Housing is a necessity – it becomes a luxury when their inhabitants maintain and care for it. Yet “…housing has been gripped by a cycle of war, natural disaster, and poverty…” And of course, architects have been called upon to provide solutions, designs dictating the quality of living and over the time working collectively with communities to design an appropriate home – a united community. Many years of history in collected experiences throughout the globe helped shape this unity between architect and community. Star architects in their minds held solutions they thought would atone for the failures in urban planning.
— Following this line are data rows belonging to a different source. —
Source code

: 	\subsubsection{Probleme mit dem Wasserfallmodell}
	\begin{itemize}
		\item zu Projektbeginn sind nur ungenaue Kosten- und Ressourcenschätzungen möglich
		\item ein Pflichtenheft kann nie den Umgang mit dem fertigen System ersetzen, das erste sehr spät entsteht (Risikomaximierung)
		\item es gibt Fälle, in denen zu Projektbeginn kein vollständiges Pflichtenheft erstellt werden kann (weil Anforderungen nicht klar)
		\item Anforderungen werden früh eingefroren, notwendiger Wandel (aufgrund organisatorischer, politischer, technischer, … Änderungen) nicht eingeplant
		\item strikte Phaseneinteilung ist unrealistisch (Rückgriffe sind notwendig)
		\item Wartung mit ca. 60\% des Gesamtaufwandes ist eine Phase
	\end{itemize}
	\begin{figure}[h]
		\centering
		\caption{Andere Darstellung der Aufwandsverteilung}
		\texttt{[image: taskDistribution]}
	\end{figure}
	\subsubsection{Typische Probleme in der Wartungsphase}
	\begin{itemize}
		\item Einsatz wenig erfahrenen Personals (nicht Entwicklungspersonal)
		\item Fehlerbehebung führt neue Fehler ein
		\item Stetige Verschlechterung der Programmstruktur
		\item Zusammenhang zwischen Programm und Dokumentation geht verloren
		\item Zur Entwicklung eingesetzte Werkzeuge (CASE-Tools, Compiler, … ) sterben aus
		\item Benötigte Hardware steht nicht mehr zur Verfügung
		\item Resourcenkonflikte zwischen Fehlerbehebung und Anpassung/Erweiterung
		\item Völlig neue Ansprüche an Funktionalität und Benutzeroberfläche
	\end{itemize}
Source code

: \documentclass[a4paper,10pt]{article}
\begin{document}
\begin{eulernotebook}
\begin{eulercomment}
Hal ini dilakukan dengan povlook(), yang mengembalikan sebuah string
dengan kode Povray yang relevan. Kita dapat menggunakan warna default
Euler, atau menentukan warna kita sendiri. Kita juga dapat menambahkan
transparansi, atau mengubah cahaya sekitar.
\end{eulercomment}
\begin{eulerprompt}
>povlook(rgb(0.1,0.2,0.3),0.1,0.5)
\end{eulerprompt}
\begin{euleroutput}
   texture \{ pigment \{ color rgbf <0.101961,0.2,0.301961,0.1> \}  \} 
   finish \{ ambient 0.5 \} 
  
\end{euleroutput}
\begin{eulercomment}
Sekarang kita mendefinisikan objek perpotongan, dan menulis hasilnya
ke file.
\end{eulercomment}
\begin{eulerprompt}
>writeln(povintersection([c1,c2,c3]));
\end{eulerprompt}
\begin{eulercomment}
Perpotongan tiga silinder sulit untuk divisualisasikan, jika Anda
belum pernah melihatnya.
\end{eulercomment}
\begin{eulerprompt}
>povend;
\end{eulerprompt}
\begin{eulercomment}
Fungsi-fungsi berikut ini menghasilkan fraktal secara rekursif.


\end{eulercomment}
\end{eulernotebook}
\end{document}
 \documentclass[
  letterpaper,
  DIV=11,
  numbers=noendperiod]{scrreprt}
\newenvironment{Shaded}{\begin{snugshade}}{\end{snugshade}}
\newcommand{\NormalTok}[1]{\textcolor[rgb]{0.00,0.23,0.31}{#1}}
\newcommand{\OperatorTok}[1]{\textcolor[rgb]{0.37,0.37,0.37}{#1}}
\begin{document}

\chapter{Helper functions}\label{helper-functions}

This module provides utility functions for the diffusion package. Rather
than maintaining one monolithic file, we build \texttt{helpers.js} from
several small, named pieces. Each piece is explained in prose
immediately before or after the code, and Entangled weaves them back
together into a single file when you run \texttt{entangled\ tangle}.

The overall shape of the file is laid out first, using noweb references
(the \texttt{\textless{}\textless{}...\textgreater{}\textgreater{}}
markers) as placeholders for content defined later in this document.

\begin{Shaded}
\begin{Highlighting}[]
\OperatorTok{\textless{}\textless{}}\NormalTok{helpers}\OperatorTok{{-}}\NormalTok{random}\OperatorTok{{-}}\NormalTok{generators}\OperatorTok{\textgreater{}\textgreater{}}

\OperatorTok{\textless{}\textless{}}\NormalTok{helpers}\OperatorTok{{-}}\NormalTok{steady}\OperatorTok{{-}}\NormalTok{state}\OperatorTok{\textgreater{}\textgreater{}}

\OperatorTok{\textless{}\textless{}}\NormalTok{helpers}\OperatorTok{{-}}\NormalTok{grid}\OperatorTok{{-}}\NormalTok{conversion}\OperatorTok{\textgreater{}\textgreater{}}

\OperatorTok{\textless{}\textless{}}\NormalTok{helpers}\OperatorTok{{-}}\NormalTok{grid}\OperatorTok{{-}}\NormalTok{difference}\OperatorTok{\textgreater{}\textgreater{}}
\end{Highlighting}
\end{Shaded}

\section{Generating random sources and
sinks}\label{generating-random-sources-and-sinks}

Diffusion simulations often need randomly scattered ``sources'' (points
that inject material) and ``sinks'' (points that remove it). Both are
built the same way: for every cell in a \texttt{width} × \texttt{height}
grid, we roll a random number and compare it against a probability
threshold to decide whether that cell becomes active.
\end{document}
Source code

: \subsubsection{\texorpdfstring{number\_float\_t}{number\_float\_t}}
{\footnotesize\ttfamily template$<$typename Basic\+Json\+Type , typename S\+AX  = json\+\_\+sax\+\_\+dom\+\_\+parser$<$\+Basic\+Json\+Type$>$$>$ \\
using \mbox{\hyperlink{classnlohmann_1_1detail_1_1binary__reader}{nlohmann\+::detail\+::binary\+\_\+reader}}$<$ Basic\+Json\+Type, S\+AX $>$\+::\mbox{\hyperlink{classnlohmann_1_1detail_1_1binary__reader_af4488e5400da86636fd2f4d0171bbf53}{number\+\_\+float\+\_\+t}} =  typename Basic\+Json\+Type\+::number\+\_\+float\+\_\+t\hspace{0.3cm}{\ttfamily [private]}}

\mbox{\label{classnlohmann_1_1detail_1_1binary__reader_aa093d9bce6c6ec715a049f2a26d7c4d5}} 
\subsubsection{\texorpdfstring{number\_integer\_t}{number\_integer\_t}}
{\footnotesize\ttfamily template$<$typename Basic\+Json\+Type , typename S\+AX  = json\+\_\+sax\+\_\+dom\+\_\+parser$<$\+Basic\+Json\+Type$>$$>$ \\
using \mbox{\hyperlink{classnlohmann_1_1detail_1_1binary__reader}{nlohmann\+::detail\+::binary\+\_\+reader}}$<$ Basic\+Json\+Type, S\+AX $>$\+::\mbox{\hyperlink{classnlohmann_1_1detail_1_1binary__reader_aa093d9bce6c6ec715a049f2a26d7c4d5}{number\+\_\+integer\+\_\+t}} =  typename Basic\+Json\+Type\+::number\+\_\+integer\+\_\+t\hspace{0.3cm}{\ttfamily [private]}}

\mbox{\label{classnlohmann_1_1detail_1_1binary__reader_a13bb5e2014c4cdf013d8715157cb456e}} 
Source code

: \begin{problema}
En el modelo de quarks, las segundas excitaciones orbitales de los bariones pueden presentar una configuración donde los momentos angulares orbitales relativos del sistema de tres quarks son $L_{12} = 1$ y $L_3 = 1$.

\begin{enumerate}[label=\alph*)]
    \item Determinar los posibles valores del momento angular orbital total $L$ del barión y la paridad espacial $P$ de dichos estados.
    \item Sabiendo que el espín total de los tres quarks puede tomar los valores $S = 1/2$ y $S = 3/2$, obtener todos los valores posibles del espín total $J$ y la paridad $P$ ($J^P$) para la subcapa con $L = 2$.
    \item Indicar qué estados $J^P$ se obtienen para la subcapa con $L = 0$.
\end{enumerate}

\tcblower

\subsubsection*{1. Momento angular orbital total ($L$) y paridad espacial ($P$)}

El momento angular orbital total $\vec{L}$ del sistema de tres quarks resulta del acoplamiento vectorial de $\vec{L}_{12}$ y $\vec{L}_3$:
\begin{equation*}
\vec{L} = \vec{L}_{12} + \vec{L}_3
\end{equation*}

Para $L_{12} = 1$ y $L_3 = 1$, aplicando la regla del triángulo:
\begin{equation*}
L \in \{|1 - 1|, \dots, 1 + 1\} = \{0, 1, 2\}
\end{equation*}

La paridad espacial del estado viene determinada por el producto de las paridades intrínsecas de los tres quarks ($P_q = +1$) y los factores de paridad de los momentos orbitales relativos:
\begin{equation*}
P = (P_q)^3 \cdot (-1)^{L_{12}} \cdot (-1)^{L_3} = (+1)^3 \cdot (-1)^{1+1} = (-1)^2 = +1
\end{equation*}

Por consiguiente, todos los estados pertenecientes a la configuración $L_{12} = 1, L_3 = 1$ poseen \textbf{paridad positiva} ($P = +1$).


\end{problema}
There was Le Corbusier’s Maison Dim-ino concrete housing strategy, Walter Gropius’s prefabricated walls to whole structures for affordable housing projects, K. Buckminster Fuller for his experimentation with standardized building components, modular systems and prefabrication – all three believed that mass-manufactured dwellings represented the future housing.  And in America, the automobile was the integral part of American life style – portable housing such as mobile homes which allowed people to live on the road. As the housing process continued to evolve, more humanitarian strategies were approached to understand communities – their values – in order to design homes where people are united as one.  

Community Engagement


“…architect as a public servant, yet serving a public that for all intents and purposes was abstract, anonymous and remote.” “to bring moral and social conscience to the practice of architecture.” “Design-build programs…involving students in actual construction – learning by doing while providing a community service as a collateral benefit.” “…academic program where students live full-time in the community…take full-time academic load…” “…community-design centers….design built programs suggest that the underlying principle that makes community engagements successful…is an approach that identifies local skills and resources, treats the community as an equal partner, and pursues an open and sustained process of exchange.” “…benefit the community or benefit the student.”